O18

HIF-1a-mediated mitochondrial-glycolytic reprogramming controls the transition of precursor to terminally exhausted T cells

WU H. ¹, ZHAO X. ¹, ÖNER A. ², HOCHREIN . ¹, ECKSTEIN M. ¹, KNÖPPER K. ¹, MANSILLA A. ¹, DOUCET-LADEVÈZE R. ¹, GHESQUIÈRE B. ³, THEURICH S. ⁴, DUDEK J. ⁵, GASTEIGER G. ¹, ZERNECKE-MADSEN A. ⁶, KOBOLD S. ^2,7, KASTENMÜLLER W. ¹, VAETH M. ¹

¹ Würzburg Institute of Systems Immunology, Max Planck Research Group at the Julius-Maximilians University of Würzburg, Würzburg, Germany, Wuerzburg, Germany; ² Center for Integrated Protein Science Munich (CIPSM) and Division of Clinical Pharmacology, Department of Medicine IV, Ludwig Maximilians University (LMU) Munich, University Hospital, Munich, Germany.
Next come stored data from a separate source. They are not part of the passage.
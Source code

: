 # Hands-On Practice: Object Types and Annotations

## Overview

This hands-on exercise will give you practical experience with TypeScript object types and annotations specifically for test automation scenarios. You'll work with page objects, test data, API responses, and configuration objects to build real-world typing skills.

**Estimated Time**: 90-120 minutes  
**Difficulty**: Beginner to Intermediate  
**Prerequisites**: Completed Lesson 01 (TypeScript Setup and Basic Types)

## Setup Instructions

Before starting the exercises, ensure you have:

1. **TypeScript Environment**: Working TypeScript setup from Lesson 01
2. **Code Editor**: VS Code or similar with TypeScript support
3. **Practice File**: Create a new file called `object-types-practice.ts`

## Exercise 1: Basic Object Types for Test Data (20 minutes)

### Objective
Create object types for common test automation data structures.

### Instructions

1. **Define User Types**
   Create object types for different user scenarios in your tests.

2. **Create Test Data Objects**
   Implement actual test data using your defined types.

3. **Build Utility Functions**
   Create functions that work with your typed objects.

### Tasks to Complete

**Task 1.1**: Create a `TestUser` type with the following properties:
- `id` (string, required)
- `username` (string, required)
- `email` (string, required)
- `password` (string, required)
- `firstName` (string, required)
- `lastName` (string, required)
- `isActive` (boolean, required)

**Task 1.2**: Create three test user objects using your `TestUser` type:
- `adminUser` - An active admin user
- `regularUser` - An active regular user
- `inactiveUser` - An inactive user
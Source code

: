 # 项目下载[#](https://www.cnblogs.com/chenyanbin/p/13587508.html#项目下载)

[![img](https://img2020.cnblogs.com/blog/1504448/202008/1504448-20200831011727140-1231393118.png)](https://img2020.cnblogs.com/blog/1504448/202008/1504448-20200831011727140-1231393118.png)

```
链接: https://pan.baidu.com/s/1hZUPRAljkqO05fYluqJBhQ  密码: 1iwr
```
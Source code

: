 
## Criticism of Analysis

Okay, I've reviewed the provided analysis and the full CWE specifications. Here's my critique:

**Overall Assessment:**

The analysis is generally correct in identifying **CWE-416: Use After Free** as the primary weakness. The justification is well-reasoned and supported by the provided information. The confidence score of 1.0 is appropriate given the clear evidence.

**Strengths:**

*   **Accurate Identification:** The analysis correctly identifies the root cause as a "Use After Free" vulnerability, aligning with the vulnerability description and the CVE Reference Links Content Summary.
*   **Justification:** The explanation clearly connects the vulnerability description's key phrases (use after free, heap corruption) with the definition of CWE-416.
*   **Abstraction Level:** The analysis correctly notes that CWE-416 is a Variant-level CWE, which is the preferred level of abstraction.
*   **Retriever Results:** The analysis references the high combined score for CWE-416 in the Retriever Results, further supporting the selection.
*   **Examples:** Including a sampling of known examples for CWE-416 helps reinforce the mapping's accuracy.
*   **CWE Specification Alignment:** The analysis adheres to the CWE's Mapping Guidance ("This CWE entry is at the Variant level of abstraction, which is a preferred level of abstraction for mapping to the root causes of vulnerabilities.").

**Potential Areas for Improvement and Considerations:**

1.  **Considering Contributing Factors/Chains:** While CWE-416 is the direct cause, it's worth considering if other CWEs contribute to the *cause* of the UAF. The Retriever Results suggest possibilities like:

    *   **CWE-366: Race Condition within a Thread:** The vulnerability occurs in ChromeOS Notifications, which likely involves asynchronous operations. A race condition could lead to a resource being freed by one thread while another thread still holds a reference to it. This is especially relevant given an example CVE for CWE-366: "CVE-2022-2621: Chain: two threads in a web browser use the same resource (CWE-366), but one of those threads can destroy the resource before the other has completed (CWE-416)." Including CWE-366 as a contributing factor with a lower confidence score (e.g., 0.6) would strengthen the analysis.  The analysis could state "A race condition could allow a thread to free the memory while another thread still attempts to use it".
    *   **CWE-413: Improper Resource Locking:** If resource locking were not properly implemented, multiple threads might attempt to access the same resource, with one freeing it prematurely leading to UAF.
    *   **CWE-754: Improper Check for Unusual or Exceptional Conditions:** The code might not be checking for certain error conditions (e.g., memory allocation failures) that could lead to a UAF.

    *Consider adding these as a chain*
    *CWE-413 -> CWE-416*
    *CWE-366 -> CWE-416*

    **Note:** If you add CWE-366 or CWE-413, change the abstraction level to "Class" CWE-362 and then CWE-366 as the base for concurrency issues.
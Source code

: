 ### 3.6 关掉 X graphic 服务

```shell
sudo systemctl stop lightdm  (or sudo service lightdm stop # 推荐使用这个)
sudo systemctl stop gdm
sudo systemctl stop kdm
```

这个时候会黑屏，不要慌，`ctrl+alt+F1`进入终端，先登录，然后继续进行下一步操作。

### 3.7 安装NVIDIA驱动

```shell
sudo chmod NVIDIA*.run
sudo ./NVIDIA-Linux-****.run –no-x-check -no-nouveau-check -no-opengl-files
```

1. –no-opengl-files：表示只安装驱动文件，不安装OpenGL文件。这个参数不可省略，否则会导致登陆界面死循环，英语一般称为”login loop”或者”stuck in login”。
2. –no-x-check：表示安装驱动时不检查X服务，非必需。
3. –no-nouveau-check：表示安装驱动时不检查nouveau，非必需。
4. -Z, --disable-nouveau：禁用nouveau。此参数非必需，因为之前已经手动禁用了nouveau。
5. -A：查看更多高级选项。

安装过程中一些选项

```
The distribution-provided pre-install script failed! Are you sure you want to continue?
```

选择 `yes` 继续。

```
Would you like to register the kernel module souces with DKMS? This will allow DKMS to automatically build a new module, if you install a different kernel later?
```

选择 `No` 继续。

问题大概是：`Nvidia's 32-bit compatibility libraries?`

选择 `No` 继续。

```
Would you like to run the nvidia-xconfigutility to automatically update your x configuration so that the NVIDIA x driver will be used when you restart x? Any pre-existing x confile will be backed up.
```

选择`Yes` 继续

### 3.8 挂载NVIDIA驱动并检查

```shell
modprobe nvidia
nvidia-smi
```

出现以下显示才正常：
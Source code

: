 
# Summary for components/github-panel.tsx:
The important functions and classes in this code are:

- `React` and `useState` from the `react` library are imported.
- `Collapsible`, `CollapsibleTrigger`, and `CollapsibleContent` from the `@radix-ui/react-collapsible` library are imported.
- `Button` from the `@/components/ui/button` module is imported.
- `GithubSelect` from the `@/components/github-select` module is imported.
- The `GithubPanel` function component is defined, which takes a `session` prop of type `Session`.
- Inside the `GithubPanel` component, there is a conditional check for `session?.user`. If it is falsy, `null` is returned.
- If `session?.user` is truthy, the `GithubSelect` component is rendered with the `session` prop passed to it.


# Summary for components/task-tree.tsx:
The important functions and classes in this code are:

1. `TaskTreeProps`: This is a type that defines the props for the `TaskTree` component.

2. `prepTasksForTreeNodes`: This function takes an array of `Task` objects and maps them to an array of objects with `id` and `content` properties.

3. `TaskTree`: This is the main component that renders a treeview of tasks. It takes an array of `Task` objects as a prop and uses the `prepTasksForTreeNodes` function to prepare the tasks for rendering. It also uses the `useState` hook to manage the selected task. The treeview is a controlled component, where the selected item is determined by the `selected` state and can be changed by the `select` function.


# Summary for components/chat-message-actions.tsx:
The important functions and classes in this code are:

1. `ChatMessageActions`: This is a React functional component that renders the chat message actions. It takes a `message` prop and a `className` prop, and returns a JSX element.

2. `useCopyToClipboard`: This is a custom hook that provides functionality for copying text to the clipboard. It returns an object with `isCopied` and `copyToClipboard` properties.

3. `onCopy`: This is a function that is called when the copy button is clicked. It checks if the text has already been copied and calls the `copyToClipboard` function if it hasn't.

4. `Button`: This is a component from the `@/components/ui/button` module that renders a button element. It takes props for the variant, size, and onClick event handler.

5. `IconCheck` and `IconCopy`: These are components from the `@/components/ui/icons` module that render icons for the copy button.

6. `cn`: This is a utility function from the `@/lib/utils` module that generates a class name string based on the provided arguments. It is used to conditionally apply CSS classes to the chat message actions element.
Member of the German Center for Lung Research (DZL)., Munich, Germany; ³ Metabolomics Expertise Center, Department of Oncology, Katholieke Universiteit Leuven, Leuven, Belgium, Leuven, Belgium; ⁴ Ludwig Maximilians University (LMU) Munich, University Hospital, Department of Medicine III, Munich, Germany and LMU Gene Center, Cancer and Immunometabolism Research Group, Munich, Germany, Munich, Germany; ⁵ Comprehensive Heart Failure Center (CHFC), University Hospital, Julius-Maximilians University of Würzburg, Würzburg, Germany., Würzburg, Germany; ⁶ Institute of Experimental Biomedicine, University Hospital Würzburg, Würzburg, Germany, Würzburg, Germany; ⁷ German Center for Translational Cancer Research (DKTK), partner site Munich, Munich, Germany

The functional exhaustion of T cells in cancer and persistent infections is characterized by the upregulation of inhibitory receptors, the progressive decline in cytokine secretion and impaired cytolytic activity. Terminally exhausted T cells are steadily replenished by a precursor population (Tpex) with phenotypic features of memory T cells and a stem-like capacity to selfrenew. However, the metabolic principles of Tpex maintenance and the regulatory circuits that control the exhaustion of their progeny remain incompletely understood. Using a combination of gene-deficient mice, single-cell transcriptomics and metabolomic analyses, we here show that mitochondrial dysfunction is a cell-intrinsic trigger that initiates the T cell exhaustion program. At the molecular level, we found that diminished mitochondrial respiration and metabolic remodeling cause oxidative stress, which inhibits the proteasomal degradation of hypoxia inducible factor 1 alpha (HIF-1a) in Tpex cells. HIF-1a-mediated gene expression promotes the glycolytic reprogramming of Tpex cells as an initial step towards terminal differentiation and dysfunction. Finally, we show that glycolytic restriction of CAR T cells is a promising metabolic intervention strategy to preserve the stemness of Tpex cells during chronic viral infection and cancer immunotherapy.